• **RECORDS FOR PROCESSING**:

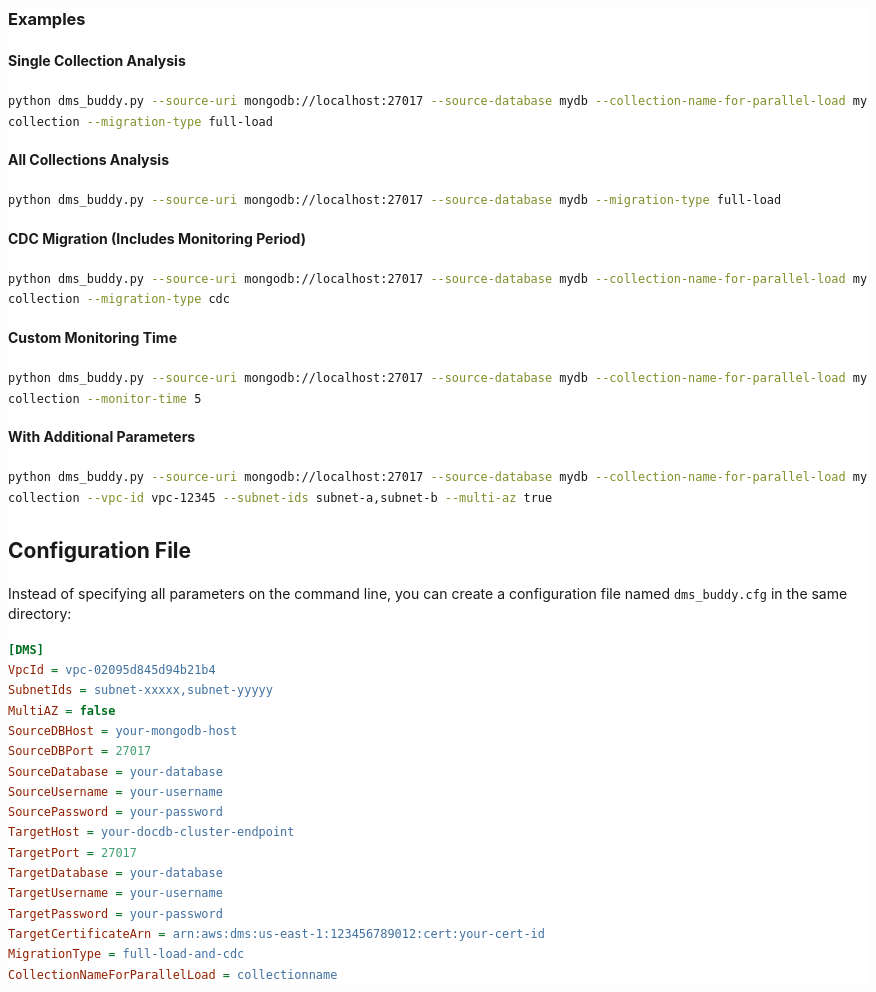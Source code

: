 ### Examples

#### Single Collection Analysis

```bash
python dms_buddy.py --source-uri mongodb://localhost:27017 --source-database mydb --collection-name-for-parallel-load mycollection --migration-type full-load
```

#### All Collections Analysis

```bash
python dms_buddy.py --source-uri mongodb://localhost:27017 --source-database mydb --migration-type full-load
```

#### CDC Migration (Includes Monitoring Period)

```bash
python dms_buddy.py --source-uri mongodb://localhost:27017 --source-database mydb --collection-name-for-parallel-load mycollection --migration-type cdc
```

#### Custom Monitoring Time

```bash
python dms_buddy.py --source-uri mongodb://localhost:27017 --source-database mydb --collection-name-for-parallel-load mycollection --monitor-time 5
```

#### With Additional Parameters

```bash
python dms_buddy.py --source-uri mongodb://localhost:27017 --source-database mydb --collection-name-for-parallel-load mycollection --vpc-id vpc-12345 --subnet-ids subnet-a,subnet-b --multi-az true
```

## Configuration File

Instead of specifying all parameters on the command line, you can create a configuration file named `dms_buddy.cfg` in the same directory:

```ini
[DMS]
VpcId = vpc-02095d845d94b21b4
SubnetIds = subnet-xxxxx,subnet-yyyyy
MultiAZ = false
SourceDBHost = your-mongodb-host
SourceDBPort = 27017
SourceDatabase = your-database
SourceUsername = your-username
SourcePassword = your-password
TargetHost = your-docdb-cluster-endpoint
TargetPort = 27017
TargetDatabase = your-database
TargetUsername = your-username
TargetPassword = your-password
TargetCertificateArn = arn:aws:dms:us-east-1:123456789012:cert:your-cert-id
MigrationType = full-load-and-cdc
CollectionNameForParallelLoad = collectionname
```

• **TASK TO COMPLETE**: Using the material above, count the lines containing the word "Monitoring". Reply with the number alone.

• **RESPONSE BOX**: 2